■ **YOUR OBJECTIVE**
Go through the records below and set each one down exactly, leaving out any pictures.

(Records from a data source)
● ● ● ● ● ● ●
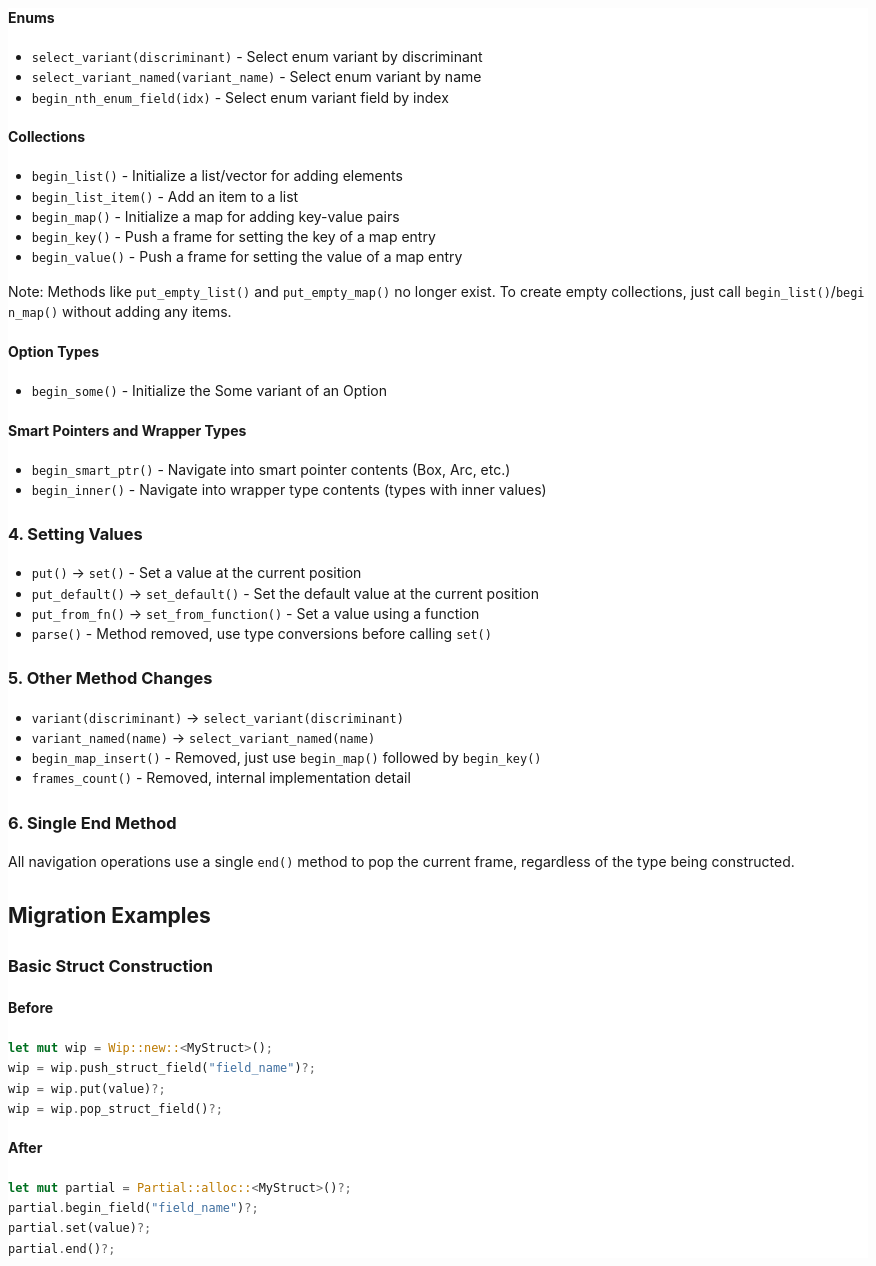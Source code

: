 #### Enums
- `select_variant(discriminant)` - Select enum variant by discriminant
- `select_variant_named(variant_name)` - Select enum variant by name
- `begin_nth_enum_field(idx)` - Select enum variant field by index

#### Collections
- `begin_list()` - Initialize a list/vector for adding elements
- `begin_list_item()` - Add an item to a list
- `begin_map()` - Initialize a map for adding key-value pairs
- `begin_key()` - Push a frame for setting the key of a map entry
- `begin_value()` - Push a frame for setting the value of a map entry

Note: Methods like `put_empty_list()` and `put_empty_map()` no longer exist. To create empty collections, just call `begin_list()`/`begin_map()` without adding any items.

#### Option Types
- `begin_some()` - Initialize the Some variant of an Option

#### Smart Pointers and Wrapper Types
- `begin_smart_ptr()` - Navigate into smart pointer contents (Box, Arc, etc.)
- `begin_inner()` - Navigate into wrapper type contents (types with inner values)

### 4. Setting Values
- `put()` → `set()` - Set a value at the current position
- `put_default()` → `set_default()` - Set the default value at the current position
- `put_from_fn()` → `set_from_function()` - Set a value using a function
- `parse()` - Method removed, use type conversions before calling `set()`

### 5. Other Method Changes
- `variant(discriminant)` → `select_variant(discriminant)` 
- `variant_named(name)` → `select_variant_named(name)`
- `begin_map_insert()` - Removed, just use `begin_map()` followed by `begin_key()`
- `frames_count()` - Removed, internal implementation detail

### 6. Single End Method
All navigation operations use a single `end()` method to pop the current frame, regardless of the type being constructed.

## Migration Examples

### Basic Struct Construction

#### Before
```rust
let mut wip = Wip::new::<MyStruct>();
wip = wip.push_struct_field("field_name")?;
wip = wip.put(value)?;
wip = wip.pop_struct_field()?;
```

#### After
```rust
let mut partial = Partial::alloc::<MyStruct>()?;
partial.begin_field("field_name")?;
partial.set(value)?;
partial.end()?;
```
● ● ● ● ● ● ●
■ **TASK SOLUTION**
Source code

: #### Enums
- `select_variant(discriminant)` - Select enum variant by discriminant
- `select_variant_named(variant_name)` - Select enum variant by name
- `begin_nth_enum_field(idx)` - Select enum variant field by index

#### Collections
- `begin_list()` - Initialize a list/vector for adding elements
- `begin_list_item()` - Add an item to a list
- `begin_map()` - Initialize a map for adding key-value pairs
- `begin_key()` - Push a frame for setting the key of a map entry
- `begin_value()` - Push a frame for setting the value of a map entry

Note: Methods like `put_empty_list()` and `put_empty_map()` no longer exist. To create empty collections, just call `begin_list()`/`begin_map()` without adding any items.

#### Option Types
- `begin_some()` - Initialize the Some variant of an Option

#### Smart Pointers and Wrapper Types
- `begin_smart_ptr()` - Navigate into smart pointer contents (Box, Arc, etc.)
- `begin_inner()` - Navigate into wrapper type contents (types with inner values)

### 4. Setting Values
- `put()` → `set()` - Set a value at the current position
- `put_default()` → `set_default()` - Set the default value at the current position
- `put_from_fn()` → `set_from_function()` - Set a value using a function
- `parse()` - Method removed, use type conversions before calling `set()`

### 5. Other Method Changes
- `variant(discriminant)` → `select_variant(discriminant)` 
- `variant_named(name)` → `select_variant_named(name)`
- `begin_map_insert()` - Removed, just use `begin_map()` followed by `begin_key()`
- `frames_count()` - Removed, internal implementation detail

### 6. Single End Method
All navigation operations use a single `end()` method to pop the current frame, regardless of the type being constructed.

## Migration Examples

### Basic Struct Construction

#### Before
```rust
let mut wip = Wip::new::<MyStruct>();
wip = wip.push_struct_field("field_name")?;
wip = wip.put(value)?;
wip = wip.pop_struct_field()?;
```

#### After
```rust
let mut partial = Partial::alloc::<MyStruct>()?;
partial.begin_field("field_name")?;
partial.set(value)?;
partial.end()?;
```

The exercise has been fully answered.